“How should I know? Perhaps time will show.”
“Time is too slow for me. There must be some other way.”
“Find it then,” said Maria Consuelo, smiling rather sadly.
“I will.”
He meant what he said, but the difficulty of the problem perplexed him and there was not enough conviction in his voice. He was thinking rather of the matter itself than of what he said. Maria Consuelo fanned herself slowly and stared at the wall.
“If you doubt so much,” said Orsino at last, “I have the right to doubt a little too. If you loved me well enough you would promise to marry me. You do not.”
There was a short pause. At last Maria Consuelo closed her fan, looked at it and spoke.
“You say my reason is not good. Must I go all over it again? It seems a good one to me. Is it incredible to you that a woman should love twice? Such things have happened before. Is it incredible to you that, loving one person, a woman should respect the memory of another and a solemn promise given to that other? I should respect myself less if I did not. That it is all my fault I will admit, if you like—that I should never have received you as I did—I grant it all—that I was weak yesterday, that I am weak to-day, that I should be weak to-morrow if I let this go on. I am sorry. You can take a little of the blame if you are generous enough, or vain enough. You have tried hard to make me love you and you have succeeded, for I love you very much. So much the worse for me. It must end now.”
“You do not think of me, when you say that.”
“Perhaps I think more of you than you know—or will understand. I am older than you—do not interrupt me! I am older, for a woman is always older than a man in some things. I know what will happen, what will certainly happen in time if we do not part. You will grow jealous of a shadow and I shall never be able to tell you that this same shadow is not dear to me. You will come to hate what I have loved and love still, though it does not prevent me from loving you too—”
“But less well,” said Orsino rather harshly.
“You would believe that, at least, and the thought would always be between us.”
“If you loved me as much, you would not hesitate.
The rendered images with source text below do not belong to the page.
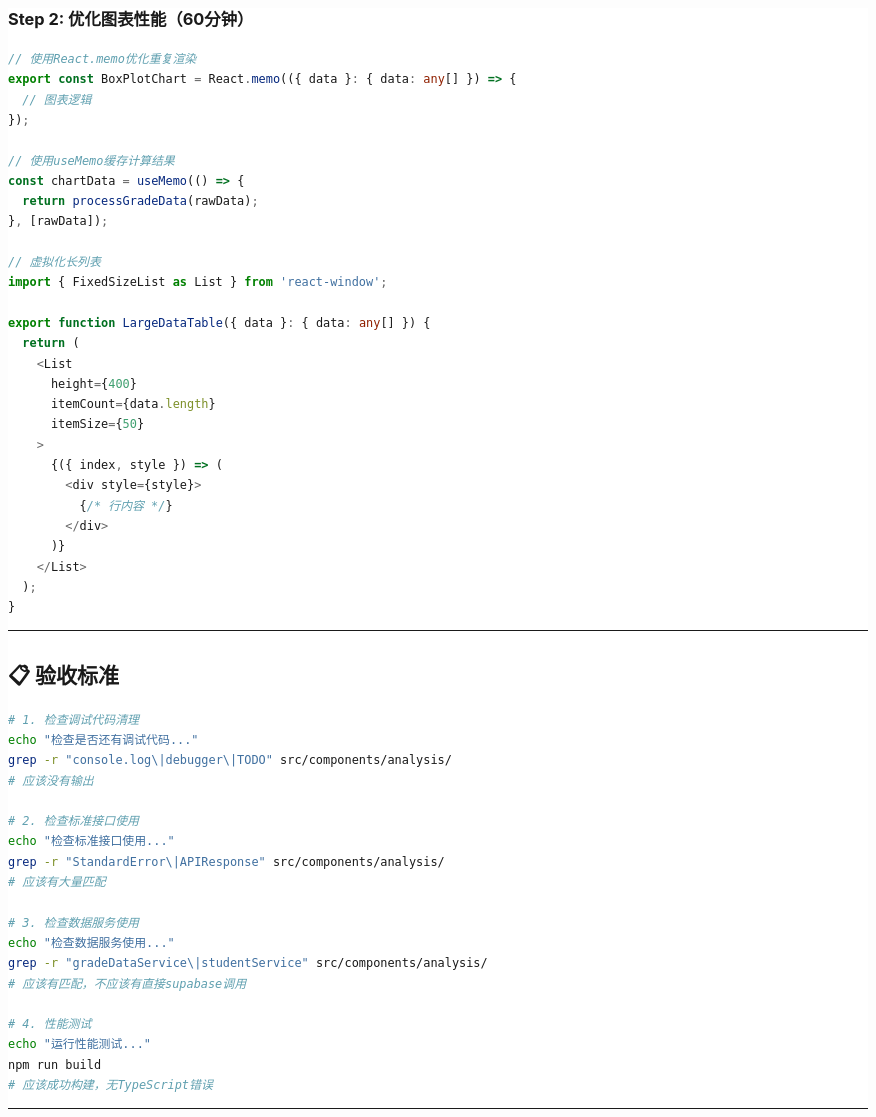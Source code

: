 ### **Step 2: 优化图表性能（60分钟）**
```typescript
// 使用React.memo优化重复渲染
export const BoxPlotChart = React.memo(({ data }: { data: any[] }) => {
  // 图表逻辑
});

// 使用useMemo缓存计算结果
const chartData = useMemo(() => {
  return processGradeData(rawData);
}, [rawData]);

// 虚拟化长列表
import { FixedSizeList as List } from 'react-window';

export function LargeDataTable({ data }: { data: any[] }) {
  return (
    <List
      height={400}
      itemCount={data.length}
      itemSize={50}
    >
      {({ index, style }) => (
        <div style={style}>
          {/* 行内容 */}
        </div>
      )}
    </List>
  );
}
```

---

## 📋 **验收标准**

```bash
# 1. 检查调试代码清理
echo "检查是否还有调试代码..."
grep -r "console.log\|debugger\|TODO" src/components/analysis/
# 应该没有输出

# 2. 检查标准接口使用
echo "检查标准接口使用..."
grep -r "StandardError\|APIResponse" src/components/analysis/
# 应该有大量匹配

# 3. 检查数据服务使用
echo "检查数据服务使用..."
grep -r "gradeDataService\|studentService" src/components/analysis/
# 应该有匹配，不应该有直接supabase调用

# 4. 性能测试
echo "运行性能测试..."
npm run build
# 应该成功构建，无TypeScript错误
```

---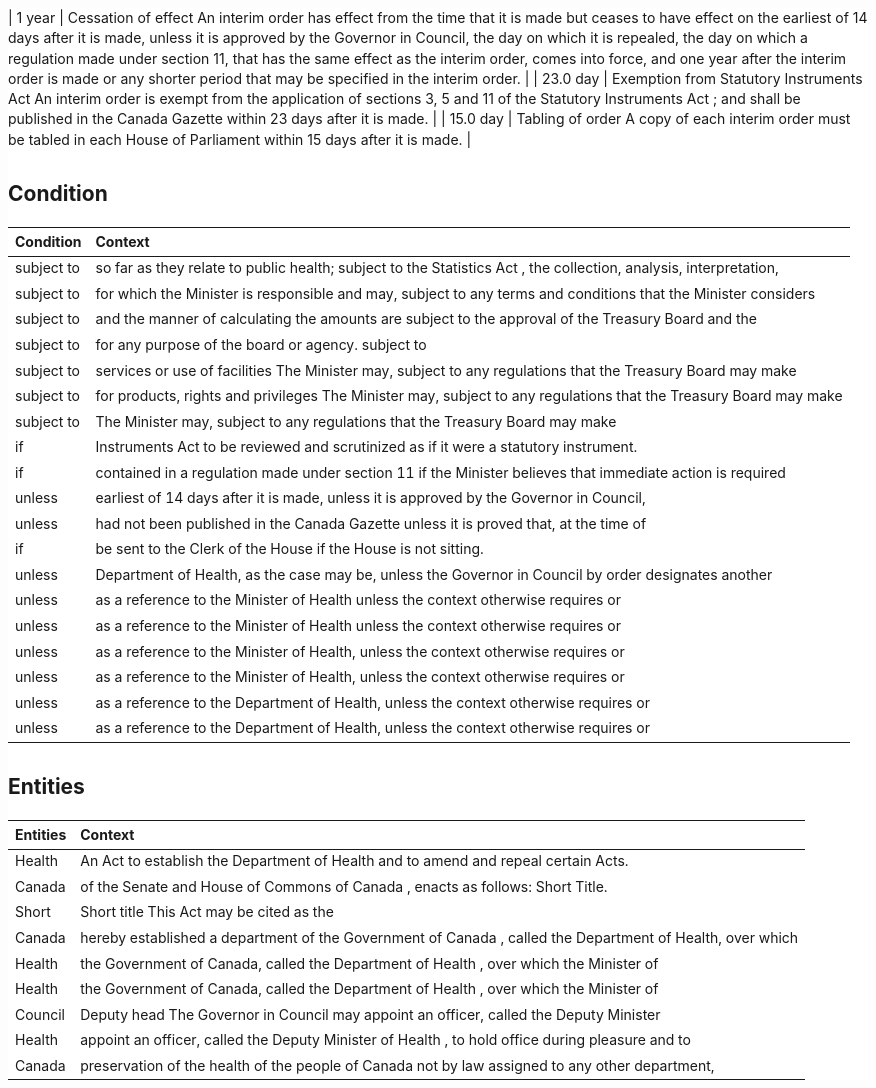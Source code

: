 | 1 year     | Cessation of effect An interim order has effect from the time that it is made but ceases to have effect on the earliest of 14 days after it is made, unless it is approved by the Governor in Council, the day on which it is repealed, the day on which a regulation made under section 11, that has the same effect as the interim order, comes into force, and one year after the interim order is made or any shorter period that may be specified in the interim order. |
| 23.0 day   | Exemption from  Statutory Instruments Act An interim order is exempt from the application of sections 3, 5 and 11 of the  Statutory Instruments Act ; and shall be published in the  Canada Gazette  within 23 days after it is made.                                                                                                                                                                                                                                        |
| 15.0 day   | Tabling of order A copy of each interim order must be tabled in each House of Parliament within 15 days after it is made.                                                                                                                                                                                                                                                                                                                                                    |


## Condition
| Condition   | Context                                                                                                           |
|:------------|:------------------------------------------------------------------------------------------------------------------|
| subject to  | so far as they relate to public health; subject to the Statistics Act , the collection, analysis, interpretation, |
| subject to  | for which the Minister is responsible and may, subject to any terms and conditions that the Minister considers    |
| subject to  | and the manner of calculating the amounts are subject to the approval of the Treasury Board and the               |
| subject to  | for any purpose of the board or agency. subject to                                                                |
| subject to  | services or use of facilities The Minister may, subject to any regulations that the Treasury Board may make       |
| subject to  | for products, rights and privileges The Minister may, subject to any regulations that the Treasury Board may make |
| subject to  | The Minister may,  subject to any regulations that the Treasury Board may make                                    |
| if          | Instruments Act to be reviewed and scrutinized as if  it were a statutory instrument.                             |
| if          | contained in a regulation made under section 11 if the Minister believes that immediate action is required        |
| unless      | earliest of 14 days after it is made, unless it is approved by the Governor in Council,                           |
| unless      | had not been published in the Canada Gazette unless it is proved that, at the time of                             |
| if          | be sent to the Clerk of the House if  the House is not sitting.                                                   |
| unless      | Department of Health, as the case may be, unless the Governor in Council by order designates another              |
| unless      | as a reference to the Minister of Health unless  the context otherwise requires or                                |
| unless      | as a reference to the Minister of Health unless  the context otherwise requires or                                |
| unless      | as a reference to the Minister of Health, unless  the context otherwise requires or                               |
| unless      | as a reference to the Minister of Health, unless  the context otherwise requires or                               |
| unless      | as a reference to the Department of Health, unless  the context otherwise requires or                             |
| unless      | as a reference to the Department of Health, unless  the context otherwise requires or                             |


## Entities
| Entities                   | Context                                                                                                               |
|:---------------------------|:----------------------------------------------------------------------------------------------------------------------|
| Health                     | An Act to establish the Department of  Health  and to amend and repeal certain Acts.                                  |
| Canada                     | of the Senate and House of Commons of Canada , enacts as follows: Short Title.                                        |
| Short                      | Short title This Act may be cited as the                                                                              |
| Canada                     | hereby established a department of the Government of Canada , called the Department of Health, over which             |
| Health                     | the Government of Canada, called the Department of Health , over which the Minister of                                |
| Health                     | the Government of Canada, called the Department of Health , over which the Minister of                                |
| Council                    | Deputy head The Governor in  Council may appoint an officer, called the Deputy Minister                               |
| Health                     | appoint an officer, called the Deputy Minister of Health , to hold office during pleasure and to                      |
| Canada                     | preservation of the health of the people of Canada not by law assigned to any other department,                       |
You would marry me living, as you married him dead.”
“If there were no other reason against it—” She stopped.
“There is no other reason,” said Orsino insisting.
Maria Consuelo shook her head but said nothing and a long silence followed. Orsino sat still, watching her and wondering what was passing in her mind. It seemed to him, and perhaps rightly, that if she were really in earnest and loved him with all her heart, the reasons she gave for a separation were far from sufficient. He had not even much faith in her present obstinacy and he did not believe that she would really go away. It was incredible that any woman could be so capricious as she chose to be.